I'm referring to "writing multi-process concurrent filesystem code
which is algorithmically correct and won't lose data". In this
situation having the kernel only tell you what is actually physically
on disk makes life much easier when writing correct code. In Linux in
particular you have to spam fsync all over the place and pray the
user hasn't set "journal=writeback" or barriers off etc, and also
such design patterns are inefficient as you end up doing too many
directory fsyncs.

During AFIO v1 I used to get very annoyed that metadata views on
Windows from other processes did not match the modifying process'
view until the updates reach physical storage, so process A could
extend a file and process B wouldn't see the extension for
potentially many seconds later (same goes for hard links, timestamps
etc). It seemed easier if every process saw the same thing and had a
sequentially consistent view. But with the benefit of getting used to
it, and also the fact that Linux (+ ext4) would appear to be the
exceptional outlier here, it does have a compelling logic and it
definitely can be put to very good use when writing algorithmically
correct filesystem code.

> The irritating difference is that even though the file is deleted (by
> all means the application has to observe that), the OS still doesn't
> allow to delete the containing folder because it's not empty.
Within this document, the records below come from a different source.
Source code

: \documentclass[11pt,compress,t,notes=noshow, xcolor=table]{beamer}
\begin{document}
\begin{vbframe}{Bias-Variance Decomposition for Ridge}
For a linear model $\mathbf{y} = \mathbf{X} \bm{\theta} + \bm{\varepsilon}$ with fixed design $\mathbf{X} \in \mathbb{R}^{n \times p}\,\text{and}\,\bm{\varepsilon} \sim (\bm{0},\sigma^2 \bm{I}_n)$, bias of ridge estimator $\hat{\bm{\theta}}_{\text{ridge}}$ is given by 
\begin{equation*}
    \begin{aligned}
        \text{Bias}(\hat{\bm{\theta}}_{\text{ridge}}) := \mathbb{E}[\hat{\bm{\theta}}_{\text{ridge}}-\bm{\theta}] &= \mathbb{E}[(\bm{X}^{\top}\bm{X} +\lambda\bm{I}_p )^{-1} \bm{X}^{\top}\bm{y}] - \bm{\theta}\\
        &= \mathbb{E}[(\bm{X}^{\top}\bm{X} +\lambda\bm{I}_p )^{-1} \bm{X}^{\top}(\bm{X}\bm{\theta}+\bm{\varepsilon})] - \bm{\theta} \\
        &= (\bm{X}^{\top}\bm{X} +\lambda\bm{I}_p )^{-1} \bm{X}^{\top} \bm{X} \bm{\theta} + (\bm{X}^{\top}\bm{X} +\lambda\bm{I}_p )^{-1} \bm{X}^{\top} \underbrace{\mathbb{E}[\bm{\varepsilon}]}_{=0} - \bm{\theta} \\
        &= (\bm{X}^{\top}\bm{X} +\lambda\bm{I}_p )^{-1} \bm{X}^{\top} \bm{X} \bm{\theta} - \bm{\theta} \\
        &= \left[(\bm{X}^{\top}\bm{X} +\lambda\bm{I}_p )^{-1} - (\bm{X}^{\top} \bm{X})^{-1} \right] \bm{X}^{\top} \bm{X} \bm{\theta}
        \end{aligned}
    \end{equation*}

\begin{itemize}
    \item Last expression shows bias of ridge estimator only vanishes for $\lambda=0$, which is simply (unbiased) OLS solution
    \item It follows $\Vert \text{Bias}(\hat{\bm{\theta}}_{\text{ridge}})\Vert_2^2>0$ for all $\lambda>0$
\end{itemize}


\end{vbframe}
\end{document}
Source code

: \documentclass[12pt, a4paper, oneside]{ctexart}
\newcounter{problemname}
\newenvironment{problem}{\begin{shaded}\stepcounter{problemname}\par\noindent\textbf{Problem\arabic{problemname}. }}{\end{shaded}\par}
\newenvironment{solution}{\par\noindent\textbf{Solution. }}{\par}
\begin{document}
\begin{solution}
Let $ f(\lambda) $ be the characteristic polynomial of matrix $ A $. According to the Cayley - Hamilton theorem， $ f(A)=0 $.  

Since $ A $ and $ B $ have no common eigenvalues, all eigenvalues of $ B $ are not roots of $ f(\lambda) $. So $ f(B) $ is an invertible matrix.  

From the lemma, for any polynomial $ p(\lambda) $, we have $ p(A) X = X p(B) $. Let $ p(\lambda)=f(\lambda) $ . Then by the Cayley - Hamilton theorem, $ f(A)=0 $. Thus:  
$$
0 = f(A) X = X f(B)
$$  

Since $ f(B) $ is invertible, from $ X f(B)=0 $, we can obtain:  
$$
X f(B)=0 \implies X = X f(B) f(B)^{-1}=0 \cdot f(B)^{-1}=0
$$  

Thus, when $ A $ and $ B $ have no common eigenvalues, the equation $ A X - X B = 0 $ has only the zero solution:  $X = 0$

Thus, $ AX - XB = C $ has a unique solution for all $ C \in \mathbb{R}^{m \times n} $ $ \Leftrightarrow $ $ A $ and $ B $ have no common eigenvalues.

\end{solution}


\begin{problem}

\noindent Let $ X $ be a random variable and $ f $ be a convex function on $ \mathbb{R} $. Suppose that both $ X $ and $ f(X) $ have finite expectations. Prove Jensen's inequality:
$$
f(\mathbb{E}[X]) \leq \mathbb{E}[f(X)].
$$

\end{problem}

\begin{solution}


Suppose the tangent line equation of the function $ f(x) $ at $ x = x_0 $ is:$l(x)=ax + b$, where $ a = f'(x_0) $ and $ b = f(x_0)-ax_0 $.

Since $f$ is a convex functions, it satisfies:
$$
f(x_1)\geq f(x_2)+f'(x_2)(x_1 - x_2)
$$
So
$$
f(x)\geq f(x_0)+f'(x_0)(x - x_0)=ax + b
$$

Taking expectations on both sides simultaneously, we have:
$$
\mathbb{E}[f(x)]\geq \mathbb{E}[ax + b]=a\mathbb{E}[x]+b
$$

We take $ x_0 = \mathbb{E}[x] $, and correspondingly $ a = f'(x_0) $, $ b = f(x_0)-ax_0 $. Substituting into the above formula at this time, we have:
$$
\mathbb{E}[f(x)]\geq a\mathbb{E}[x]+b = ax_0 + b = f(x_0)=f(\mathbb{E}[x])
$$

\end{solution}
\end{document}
Ah but the file is not deleted, so refusing to delete the containing
folder is correct. It is "pending deletion" which means anything
still using it can continue to do so, but nothing new can use it [1].
You can, of course, also unmark a file marked for deletion in
Windows. Linux has a similar feature by letting you create a file
entry to an anonymous inode.

[1]: Also an opt-out Windows behaviour.

> I'm seeing
> this effect nearly every time I boot into Windows - when I delete the
> bin.v2 directory created by Boost.Build. There may be historical reasons
> to it, but seriously, if the OS tries to cheat and pretends the file is
> deleted then it should go the whole way and act as if it is.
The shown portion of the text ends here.